In the proposal, the agency notes that it does not include hexavalent chromium on its new list. The compound gained notoriety with the release in 2000 of the hit film "Erin Brockovich"--the real life story of a young legal researcher who battled Pacific Gas & Electric in California, for polluting drinking water with the carcinogenic substance. EPA Administrator Lisa P. Jackson told Congress earlier this year that the agency is likely to regulate the substance in drinking water (C&EN, Feb. 7, page 6).

"EPA is aware of potential concerns about Cr6+ occurrence in public water supplies," the proposal says, but the agency had already hit the maximum number of contaminants under the law. Instead, the agency is seeking comments from the public on whether it should require utilities to monitor drinking water for CR6+. The agency also asked any proponents of this idea to suggest which of the 30 contaminants in the proposal should come off the list to make room for CR6+.

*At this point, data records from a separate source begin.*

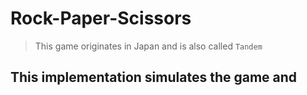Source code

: # Rock-Paper-Scissors

> This game originates in Japan and is also called `Tandem`


## This implementation simulates the game and 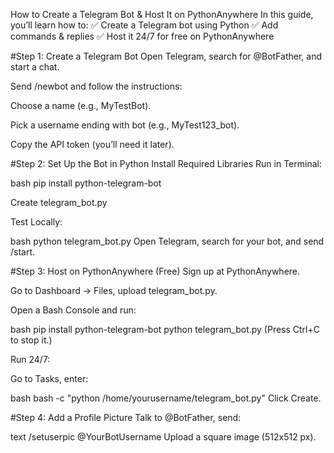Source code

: How to Create a Telegram Bot & Host It on PythonAnywhere
In this guide, you’ll learn how to:
✅ Create a Telegram bot using Python
✅ Add commands & replies
✅ Host it 24/7 for free on PythonAnywhere

#Step 1: Create a Telegram Bot
Open Telegram, search for @BotFather, and start a chat.

Send /newbot and follow the instructions:

Choose a name (e.g., MyTestBot).

Pick a username ending with bot (e.g., MyTest123_bot).

Copy the API token (you’ll need it later).

#Step 2: Set Up the Bot in Python
Install Required Libraries
Run in Terminal:

bash
pip install python-telegram-bot

Create telegram_bot.py

Test Locally:

bash
python telegram_bot.py
Open Telegram, search for your bot, and send /start.

#Step 3: Host on PythonAnywhere (Free)
Sign up at PythonAnywhere.

Go to Dashboard → Files, upload telegram_bot.py.

Open a Bash Console and run:

bash
pip install python-telegram-bot
python telegram_bot.py
(Press Ctrl+C to stop it.)


Run 24/7:

Go to Tasks, enter:

bash
bash -c "python /home/yourusername/telegram_bot.py"
Click Create.

#Step 4: Add a Profile Picture
Talk to @BotFather, send:

text
/setuserpic @YourBotUsername
Upload a square image (512x512 px).


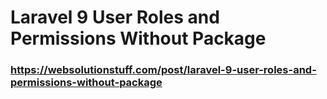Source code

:# Laravel 9 User Roles and Permissions Without Package
### https://websolutionstuff.com/post/laravel-9-user-roles-and-permissions-without-package
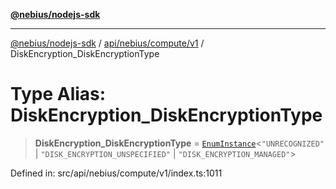 [**@nebius/nodejs-sdk**](../../../../../README.md)

***

[@nebius/nodejs-sdk](../../../../../README.md) / [api/nebius/compute/v1](../README.md) / DiskEncryption\_DiskEncryptionType

# Type Alias: DiskEncryption\_DiskEncryptionType

> **DiskEncryption\_DiskEncryptionType** = [`EnumInstance`](../../../../../runtime/protos/enum/type-aliases/EnumInstance.md)\<`"UNRECOGNIZED"` \| `"DISK_ENCRYPTION_UNSPECIFIED"` \| `"DISK_ENCRYPTION_MANAGED"`\>

Defined in: src/api/nebius/compute/v1/index.ts:1011
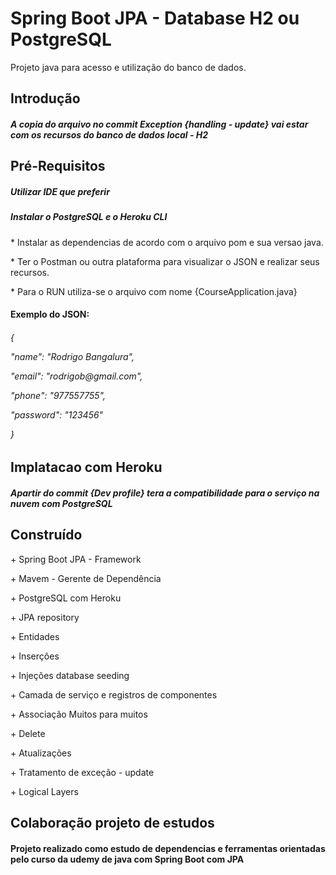 <p>
<h1>Spring Boot JPA - Database H2 ou PostgreSQL</h1>
Projeto java para acesso e utilização do banco de dados.
</p>

<p>
<h2>Introdução</2>
<h5>A copia do arquivo no commit Exception {handling - update}  vai estar com os recursos do banco de dados local - H2</h5>
</p>

<p>
<h2>Pré-Requisitos</h2>
<h5>Utilizar IDE que preferir</h5>
<p><h5>Instalar o PostgreSQL e o Heroku CLI</p></h5>
<p>* Instalar as dependencias de acordo com o arquivo pom e sua versao java.</p>
<p>* Ter o Postman ou outra plataforma para visualizar o JSON e realizar seus recursos.</p>
<p>* Para o RUN utiliza-se o arquivo com nome {CourseApplication.java}</p></h5>
</p>

<h4>Exemplo do JSON: </h4>
<h6>
<p>{</p>
 <p><p><p><p><p>"name": "Rodrigo Bangalura",</p>
<p><p><p><p> "email": "rodrigob@gmail.com",</p>
 <p><p><p>"phone": "977557755",</p>
 <p><p>"password": "123456"</p>
<p>} </p>
</h6>

<h2>Implatacao com Heroku</h2>

<p><h5>Apartir do commit {Dev profile} tera a compatibilidade para o serviço na nuvem com PostgreSQL</p></h5>

<h2>Construído</h2>
<p>
<p>+ Spring Boot JPA - Framework </p>
<p>+ Mavem - Gerente de Dependência</p>
<p>+ PostgreSQL com Heroku</p>
<p>+ JPA repository</p>
<p>+ Entidades</p>
<p>+ Inserçôes</p>
<p>+ Injeções database seeding</p>
<p>+ Camada de serviço e registros de componentes</p>
<p>+ Associação Muitos para muitos</p>
<p>+ Delete</p>
<p>+ Atualizações</p>
<p>+ Tratamento de exceção - update</p>
<p>+ Logical Layers</p>
</p>

<h2>Colaboração projeto de estudos</h2>
<h4>Projeto realizado como estudo de dependencias e ferramentas orientadas pelo curso da udemy de java com Spring Boot com JPA</h4>
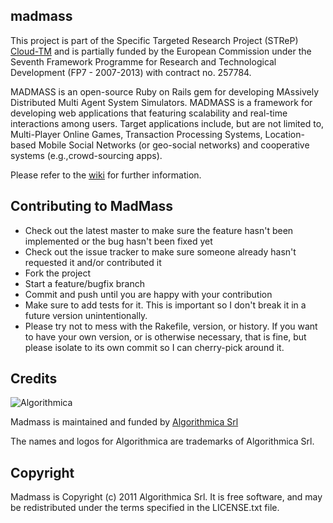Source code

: madmass
-------

This project is part of the Specific Targeted Research Project (STReP) [Cloud-TM](http://www.cloudtm.eu) and is partially funded by the
European Commission under the Seventh Framework Programme for Research and Technological Development (FP7 - 2007-2013) with contract no. 257784.

MADMASS is an open-source Ruby on Rails gem for developing MAssively Distributed
Multi Agent System Simulators. MADMASS is a framework for developing web
applications that featuring scalability and real-time interactions among users.
Target applications include, but are not limited to, Multi-Player Online Games,
Transaction Processing Systems, Location-based Mobile Social Networks (or geo-social networks)
and cooperative systems (e.g.,crowd-sourcing apps).

Please refer to the [wiki](https://github.com/algorithmica/madmass/wiki) for further information.

Contributing to MadMass
-----------------------
 
* Check out the latest master to make sure the feature hasn't been implemented or the bug hasn't been fixed yet
* Check out the issue tracker to make sure someone already hasn't requested it and/or contributed it
* Fork the project
* Start a feature/bugfix branch
* Commit and push until you are happy with your contribution
* Make sure to add tests for it. This is important so I don't break it in a future version unintentionally.
* Please try not to mess with the Rakefile, version, or history. If you want to have your own version, or is otherwise necessary, that is fine, but please isolate to its own commit so I can cherry-pick around it.

Credits
-------

![Algorithmica](http://algorithmica.it/images/rounded-logo.png)

Madmass is maintained and funded by [Algorithmica Srl](http://algorithmica.it)

The names and logos for Algorithmica are trademarks of Algorithmica Srl.


Copyright
---------

Madmass is Copyright (c) 2011 Algorithmica Srl. It is free software, and may be redistributed under the terms specified in the
LICENSE.txt file.

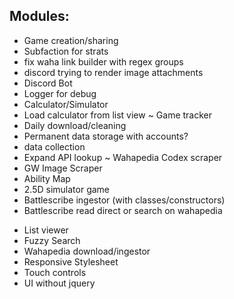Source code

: ## Modules:
- Game creation/sharing
- Subfaction for strats
- fix waha link builder with regex groups
- discord trying to render image attachments
- Discord Bot
- Logger for debug
- Calculator/Simulator
- Load calculator from list view
~ Game tracker
- Daily download/cleaning
- Permanent data storage with accounts?
- data collection
- Expand API lookup
~ Wahapedia Codex scraper
- GW Image Scraper
- Ability Map
- 2.5D simulator game
- Battlescribe ingestor (with classes/constructors)
- Battlescribe read direct or search on wahapedia
* List viewer
* Fuzzy Search
* Wahapedia download/ingestor
* Responsive Stylesheet
* Touch controls
* UI without jquery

More information on the proposal is available at water.epa.gov/lawsregs/rulesregs/sdwa/ucmr/ucmr3/index.cfm.

The Environmental Working Group (EWG), an activist group that has sought regulation of perfluorooctanoic acid in drinking water, praises EPA for including perfluorinated chemicals in the proposal.

EWG also says that because EPA is seeking voluntary monitoring of Cr6+ by utilities, it makes sense that the agency did not include the metal among the contaminants in proposed regulation. If Cr6+ is included in the final version of the rule, data collection will not start until 2012. EWG says it "greatly hopes that the chromium-6 monitoring will take place much sooner than that."